Le repère est la position commune franco-allemande pour une politique agricole forte à l’horizon de 2020, une position à laquelle se sont ralliées plusieurs États membres, mais pas tous.
Le silence du Royaume-Uni n’est pas surprenant, car l’aversion à la PAC est dans ce pays une sorte de ciment culturel. En revanche, la réserve de la Pologne, qui est un autre grand partenaire agricole, ne doit pas être négligée. En outre, quelques surprises ne sont pas à exclure...
Ainsi, la voie de la réforme est ouverte, mais est loin d’être déjà tracée.

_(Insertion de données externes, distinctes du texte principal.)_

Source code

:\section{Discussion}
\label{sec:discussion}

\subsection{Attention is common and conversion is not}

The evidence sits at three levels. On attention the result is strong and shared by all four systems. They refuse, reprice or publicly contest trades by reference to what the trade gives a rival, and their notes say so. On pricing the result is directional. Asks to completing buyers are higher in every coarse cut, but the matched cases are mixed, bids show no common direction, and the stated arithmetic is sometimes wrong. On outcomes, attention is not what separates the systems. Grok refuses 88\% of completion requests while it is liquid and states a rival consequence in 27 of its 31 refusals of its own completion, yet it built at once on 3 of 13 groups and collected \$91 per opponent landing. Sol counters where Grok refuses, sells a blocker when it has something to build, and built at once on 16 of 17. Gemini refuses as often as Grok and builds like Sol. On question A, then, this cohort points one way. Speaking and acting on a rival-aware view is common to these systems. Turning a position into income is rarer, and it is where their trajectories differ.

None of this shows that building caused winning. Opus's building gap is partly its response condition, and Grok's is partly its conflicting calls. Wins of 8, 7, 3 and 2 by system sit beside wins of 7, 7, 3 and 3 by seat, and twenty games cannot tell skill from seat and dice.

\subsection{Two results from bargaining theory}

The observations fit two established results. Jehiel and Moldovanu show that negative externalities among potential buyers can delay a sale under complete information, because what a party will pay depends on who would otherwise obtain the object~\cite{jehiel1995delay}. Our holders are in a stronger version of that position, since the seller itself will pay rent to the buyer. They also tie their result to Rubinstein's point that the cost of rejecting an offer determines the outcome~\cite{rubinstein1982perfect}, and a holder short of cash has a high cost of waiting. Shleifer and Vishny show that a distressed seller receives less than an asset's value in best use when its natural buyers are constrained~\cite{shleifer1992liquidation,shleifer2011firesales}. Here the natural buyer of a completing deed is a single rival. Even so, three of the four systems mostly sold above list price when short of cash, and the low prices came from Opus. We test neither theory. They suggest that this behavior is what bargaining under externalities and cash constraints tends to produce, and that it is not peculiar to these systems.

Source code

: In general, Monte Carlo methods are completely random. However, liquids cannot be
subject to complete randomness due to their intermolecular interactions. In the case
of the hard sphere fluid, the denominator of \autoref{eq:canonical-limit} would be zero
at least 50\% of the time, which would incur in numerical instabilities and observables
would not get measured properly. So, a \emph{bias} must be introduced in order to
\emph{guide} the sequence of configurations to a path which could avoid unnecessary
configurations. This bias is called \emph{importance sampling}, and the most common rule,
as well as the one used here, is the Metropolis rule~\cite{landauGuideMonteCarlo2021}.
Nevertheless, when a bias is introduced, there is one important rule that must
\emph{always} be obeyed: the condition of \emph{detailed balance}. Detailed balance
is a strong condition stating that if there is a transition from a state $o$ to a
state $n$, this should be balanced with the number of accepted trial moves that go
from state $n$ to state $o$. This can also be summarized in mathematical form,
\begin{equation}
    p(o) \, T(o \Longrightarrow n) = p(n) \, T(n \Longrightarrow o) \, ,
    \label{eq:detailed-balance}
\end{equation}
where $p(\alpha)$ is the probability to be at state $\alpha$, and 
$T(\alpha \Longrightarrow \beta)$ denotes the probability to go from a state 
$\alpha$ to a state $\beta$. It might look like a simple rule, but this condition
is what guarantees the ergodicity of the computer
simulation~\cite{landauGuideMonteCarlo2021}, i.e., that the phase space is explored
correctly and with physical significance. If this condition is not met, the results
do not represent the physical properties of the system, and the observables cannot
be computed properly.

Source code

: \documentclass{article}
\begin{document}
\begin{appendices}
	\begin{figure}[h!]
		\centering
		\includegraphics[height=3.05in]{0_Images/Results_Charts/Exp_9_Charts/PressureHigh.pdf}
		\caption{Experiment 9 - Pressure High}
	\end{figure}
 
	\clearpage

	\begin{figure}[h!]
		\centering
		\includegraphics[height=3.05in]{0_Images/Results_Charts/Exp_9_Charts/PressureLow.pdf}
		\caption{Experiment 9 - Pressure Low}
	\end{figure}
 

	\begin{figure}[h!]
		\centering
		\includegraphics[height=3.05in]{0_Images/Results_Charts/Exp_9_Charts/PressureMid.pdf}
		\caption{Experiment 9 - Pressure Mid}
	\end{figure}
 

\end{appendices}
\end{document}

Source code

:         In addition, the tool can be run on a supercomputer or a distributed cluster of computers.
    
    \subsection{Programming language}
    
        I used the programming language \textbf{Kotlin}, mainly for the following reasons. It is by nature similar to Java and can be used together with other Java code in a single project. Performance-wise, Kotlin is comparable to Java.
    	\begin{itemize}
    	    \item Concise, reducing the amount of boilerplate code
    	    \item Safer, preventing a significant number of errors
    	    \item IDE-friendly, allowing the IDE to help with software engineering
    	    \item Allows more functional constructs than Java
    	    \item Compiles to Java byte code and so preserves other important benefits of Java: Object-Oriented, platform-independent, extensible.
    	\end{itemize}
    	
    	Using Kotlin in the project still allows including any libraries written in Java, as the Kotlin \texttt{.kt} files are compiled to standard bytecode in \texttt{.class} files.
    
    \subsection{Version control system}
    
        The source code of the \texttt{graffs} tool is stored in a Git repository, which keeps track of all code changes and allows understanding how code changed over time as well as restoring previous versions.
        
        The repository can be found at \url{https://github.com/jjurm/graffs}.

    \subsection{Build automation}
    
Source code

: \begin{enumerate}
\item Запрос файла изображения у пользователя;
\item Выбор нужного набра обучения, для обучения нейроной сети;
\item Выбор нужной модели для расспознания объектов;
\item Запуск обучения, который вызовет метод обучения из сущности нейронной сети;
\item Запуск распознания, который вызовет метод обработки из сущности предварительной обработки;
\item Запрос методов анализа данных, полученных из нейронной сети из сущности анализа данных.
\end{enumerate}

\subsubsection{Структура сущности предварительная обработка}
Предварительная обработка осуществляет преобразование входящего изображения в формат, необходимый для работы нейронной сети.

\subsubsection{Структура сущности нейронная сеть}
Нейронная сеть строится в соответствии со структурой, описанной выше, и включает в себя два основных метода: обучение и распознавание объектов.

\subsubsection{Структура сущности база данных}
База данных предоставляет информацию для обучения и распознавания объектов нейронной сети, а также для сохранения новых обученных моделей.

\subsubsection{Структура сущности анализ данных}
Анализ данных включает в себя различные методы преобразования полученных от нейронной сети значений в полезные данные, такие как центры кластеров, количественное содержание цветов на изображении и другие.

Quelle que soit l’attitude des uns et des autres, on ne peut qu’être satisfait, et même soulagé, par la tournure que prend cette négociation. Quelle évolution en deux ans à peine ! Bien sûr, les circonstances ont changé et la menace de crise alimentaire a pesé, mais, comme toujours, le poids des hommes a compté davantage.
Le commissaire européen chargé de l’agriculture est un ami de la PAC. Cela se sait, cela se sent ! Mais j’ose ajouter que vous-même, monsieur le ministre, êtes un atout maître dans cette négociation, dont la clef se trouve dans la capacité à fédérer et à nouer des alliances. Vous ne ménagez pas vos efforts, et cela se sait aussi.
Lors d’une mission de notre groupe de travail commun entre la commission des affaires européennes et la commission de l’économie, du développement durable et de l’aménagement du territoire, le président du principal syndicat agricole allemand nous a confié que vous étiez venu, personnellement, huit fois de suite à Berlin pour obtenir cet accord. Cette détermination est récompensée, car la réussite est là.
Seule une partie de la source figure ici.